Los datos están ahí, fríos, implacables, insoportables. Basta consultar las cifras para sentir un estremecimiento profundo, el latido oscuro de una barbarie que hemos normalizado.

Nos dicen que es progreso, que vivimos en democracia, que la ley ampara esta práctica y a que cada mujer es “libre” de decidir sobre su cuerpo.

Pero la ley, si pretende ser justa, debe someterse siempre a la verdad moral y a la dignidad inviolable de la persona humana.

Una ley que se aparta de este fundamento no es un signo de progreso, sino un lastre que ensombrece nuestra civilización.

Un atentado masivo contra seres indefensos, un fracaso moral de proporciones históricas.

Es asesinato

El Día de los Santos Inocentes nos recuerda a aquellos niños arrancados brutalmente de la vida por el capricho sangriento de un tirano.

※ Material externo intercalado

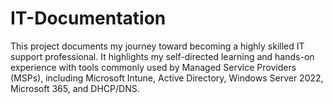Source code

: # IT-Documentation
This project documents my journey toward becoming a highly skilled IT support professional. It highlights my self-directed learning and hands-on experience with tools commonly used by Managed Service Providers (MSPs), including Microsoft Intune, Active Directory, Windows Server 2022, Microsoft 365, and DHCP/DNS.
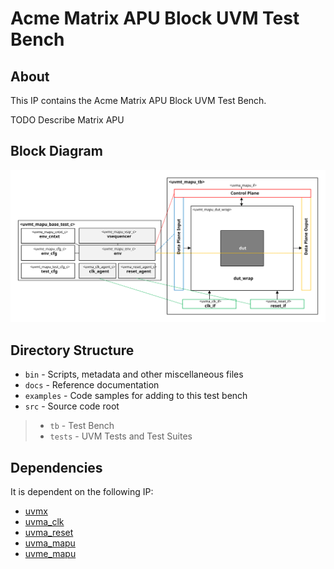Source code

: # Acme Matrix APU Block UVM Test Bench


## About
This IP contains the Acme Matrix APU Block UVM Test Bench.

TODO Describe Matrix APU


## Block Diagram
![alt text](./docs/tb_block_diagram.svg "Matrix APU Block UVM Test Bench Block Diagram")

## Directory Structure
* `bin` - Scripts, metadata and other miscellaneous files
* `docs` - Reference documentation
* `examples` - Code samples for adding to this test bench
* `src` - Source code root

> * `tb` - Test Bench
> * `tests` - UVM Tests and Test Suites


## Dependencies
It is dependent on the following IP:

* [uvmx](https://www.mooreio.com/catalog/1152)
* [uvma_clk](https://www.mooreio.com/catalog/1156)
* [uvma_reset](https://www.mooreio.com/catalog/1157)
* [uvma_mapu](../uvma_mapu)
* [uvme_mapu](../uvme_mapu)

Salvando las distancias, ¿cómo no ver el triste paralelismo con lo que ocurre a diario en el vientre materno?

Se decide cuestión de minutos— si un ser humano podrá vivir, reír, soñar y amar… o si su existencia será segada antes de pronunciar su primer llanto.

Decir que “es una decisión personal” es un eufemismo trágico. No se está eligiendo un peinado, un vestido o un nuevo empleo.

Se está determinando si otro cuerpo, otra vida, otro ser humano único e irrepetible tendrá la oportunidad de existir.

Negar esta evidencia biológica y moral es negarse a mirar la realidad. Y callar ante ello es una rendición ética que nuestra generación no debería permitirse.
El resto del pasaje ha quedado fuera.